Саженные матросы гвардейского экипажа, присланные с катером со «Штандарта», застыли попарно у трапа пристани в готовности помочь пристающим катерам. Допущенная на пристань знать расплескивала веселый французский говор. Протопресвитер военного и морского духовенства, расправляя георгиевскую ленту поверх сверкающей ризы, наклонил к красивой белокружевной даме свое тонкое лицо православного иезуита, искушенного в придворных интригах. Городской голова граф Толстой (похожий на Дон-Кихота, неожиданно надевшего фрак с орденской лентой) кивал цилиндром направо и налево, чувствуя себя хозяином. Синяя струйка ладана выбивалась из-под навеса, где на снежной скатерти стояла чудотворная икона и каравай хлеба на резном деревянном блюде, скромность которого оправдывалась его древностью. Придворный протодьякон отхаркивался двенадцатидюймово.
Французские морские офицеры, окруженные фраками и русскими мундирами, с уважением рассматривали гвардейцев-матросов, с любопытством задирая кверху свои подвижные лица с черными усами. Эти лица, золоченые кепи и опереточная форма странно напоминали персонажей порнографических открыток. Один из них, смешливо улыбаясь, вызвал с катера матроса; тот ловко выскочил на пристань, качая красным помпоном на своей детской шапочке. Офицер подтолкнул его к гвардейцу.
— Allons vite, — сказал он, подняв голову вверх, — prenez се petit, vous, geant russe!
[20]Гвардеец, не понимая, стоял, испуганно смотря вниз на француза. Граф Толстой, спасая положение, поощрительно перевел:
— Возьми его, братец, на руки, покачай, как малого ребенка! Покажи ему нашу русскую силушку… Ну, не бойся!
Матрос повел глазами, отыскивая начальство, и уперся взглядом в командира порта. Адмирал разрешающе мотнул своей роскошной седой бородой. Тогда гвардеец подхватил плотного француза на руки и высоко поднял его над толпой, которая восторженно зааплодировала. Офицер, довольный своей блестящей выдумкой, замахал кепи и закричал:
— La voila l'entente cordiale! Vive la marine russe!..

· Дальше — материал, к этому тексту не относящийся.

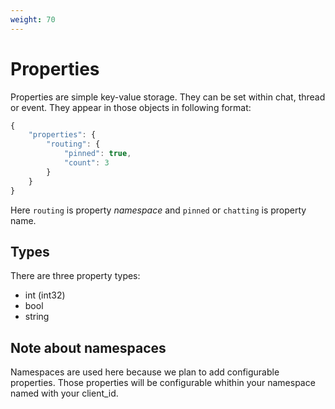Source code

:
 ```yaml
---
weight: 70
---
```


# Properties

Properties are simple key-value storage. They can be set within chat, thread or event. They appear in those objects in following format:

```js
{
    "properties": {
        "routing": {
            "pinned": true,
            "count": 3
        }
    }
}
```

Here `routing` is property *namespace* and `pinned` or `chatting` is property name.

## Types

There are three property types:
* int (int32)
* bool
* string

## Note about namespaces

Namespaces are used here because we plan to add configurable properties. Those properties will be configurable whithin your namespace named with your client_id.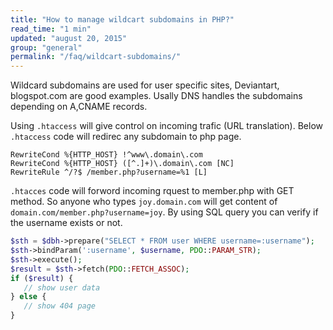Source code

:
 ```yaml
---
title: "How to manage wildcart subdomains in PHP?"
read_time: "1 min"
updated: "august 20, 2015"
group: "general"
permalink: "/faq/wildcart-subdomains/"
---
```


Wildcard subdomains are used for user specific sites, Deviantart, blogspot.com are good examples.
Usally DNS handles the subdomains depending on A,CNAME records.

Using `.htaccess` will give control on incoming trafic (URL translation).
Below `.htaccess` code will redirec any subdomain to php page.

```
RewriteCond %{HTTP_HOST} !^www\.domain\.com
RewriteCond %{HTTP_HOST} ([^.]+)\.domain\.com [NC]
RewriteRule ^/?$ /member.php?username=%1 [L]
```

`.htacces` code will forword incoming rquest to member.php with GET method. So anyone who types
`joy.domain.com` will get content of `domain.com/member.php?username=joy`. 
By using SQL query you can verify if the username exists or not.

```php
$sth = $dbh->prepare("SELECT * FROM user WHERE username=:username");
$sth->bindParam(':username', $username, PDO::PARAM_STR);
$sth->execute();
$result = $sth->fetch(PDO::FETCH_ASSOC);
if ($result) {
   // show user data
} else {
   // show 404 page
}
```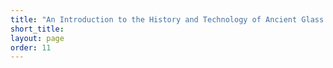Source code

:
 ```yaml
---
title: "An Introduction to the History and Technology of Ancient Glass Production "
short_title: 
layout: page
order: 11
---
```

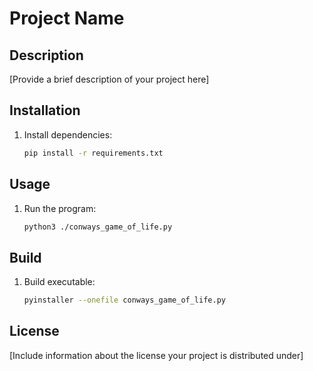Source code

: # Project Name

## Description
[Provide a brief description of your project here]

## Installation
1. Install dependencies:
    ```bash
    pip install -r requirements.txt
    ```

## Usage
1. Run the program:
    ```bash
    python3 ./conways_game_of_life.py
    ```

## Build
1. Build executable:
    ```bash
    pyinstaller --onefile conways_game_of_life.py
    ```

## License
[Include information about the license your project is distributed under]
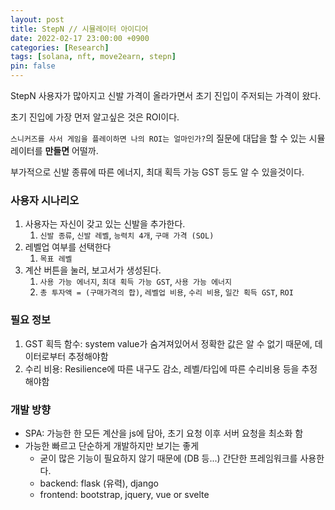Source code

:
 ```yaml
---
layout: post
title: StepN // 시뮬레이터 아이디어
date: 2022-02-17 23:00:00 +0900
categories: [Research]
tags: [solana, nft, move2earn, stepn]
pin: false
---
```


StepN 사용자가 많아지고 신발 가격이 올라가면서 초기 진입이 주저되는 가격이 왔다.

초기 진입에 가장 먼저 알고싶은 것은 ROI이다.

`스니커즈를 사서 게임을 플레이하면 나의 ROI는 얼마인가?`의 질문에 대답을 할 수 있는 시뮬레이터를 **만들면** 어떨까.

부가적으로 신발 종류에 따른 에너지, 최대 획득 가능 GST 등도 알 수 있을것이다.

### 사용자 시나리오
1. 사용자는 자신이 갖고 있는 신발을 추가한다.
   1. `신발 종류`, `신발 레벨`, `능력치 4개`, `구매 가격 (SOL)`
2. 레벨업 여부를 선택한다
   1. `목표 레벨`
3. 계산 버튼을 눌러, 보고서가 생성된다.
   1. `사용 가능 에너지`, `최대 획득 가능 GST`, `사용 가능 에너지`
   2. `총 투자액 = (구매가격의 합)`, `레벨업 비용`, `수리 비용`, `일간 획득 GST`, `ROI`

### 필요 정보
1. GST 획득 함수: system value가 숨겨져있어서 정확한 값은 알 수 없기 때문에, 데이터로부터 추정해야함
2. 수리 비용: Resilience에 따른 내구도 감소, 레벨/타입에 따른 수리비용 등을 추정해야함

### 개발 방향
- SPA: 가능한 한 모든 계산을 js에 담아, 초기 요청 이후 서버 요청을 최소화 함
- 가능한 빠르고 단순하게 개발하지만 보기는 좋게
  - 굳이 많은 기능이 필요하지 않기 때문에 (DB 등...) 간단한 프레임워크를 사용한다.
  - backend: flask (유력), django
  - frontend: bootstrap, jquery, vue or svelte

[21]— Vive la France! Ура!
Фотографы чикнули грушами. Гардемарины засмеялись, но оркестры на набережной грянули «Марсельезу». Казаки сверкнули шашками, гардемарины штыками, рота онежцев, похожих друг на друга, как оловянные солдатики, беззвучно вздернула винтовки на караул. Французский матрос, вися в воздухе, приложил руку к шапке, смешно выворачивая ладонь; русский перехватил левой рукой его пояс, рванул правую к фуражке, держа француза на вытянутой руке, и застыл в этой чудовищной позе.
«Марсельезу» играли долго. Рука его дрожала, лицо побагровело, капли пота покатились по лбу, но он все держал француза на вытянутой руке, отдавая другой честь. Фотографы взбесились. Рукоплескания и крики наполнили пристань. Публика на мосту подхватила их, и «ура» покатилось по набережной до Литейного моста. Сильные отряды конной полиции и жандармов, расположенные сплошным кольцом у всех мостов и у всех улиц, ведущих с окраин в центр, насторожились. Лошади запрядали ушами, жандармы ощупали на седлах нагайки, ротмистры нервно оглянулись.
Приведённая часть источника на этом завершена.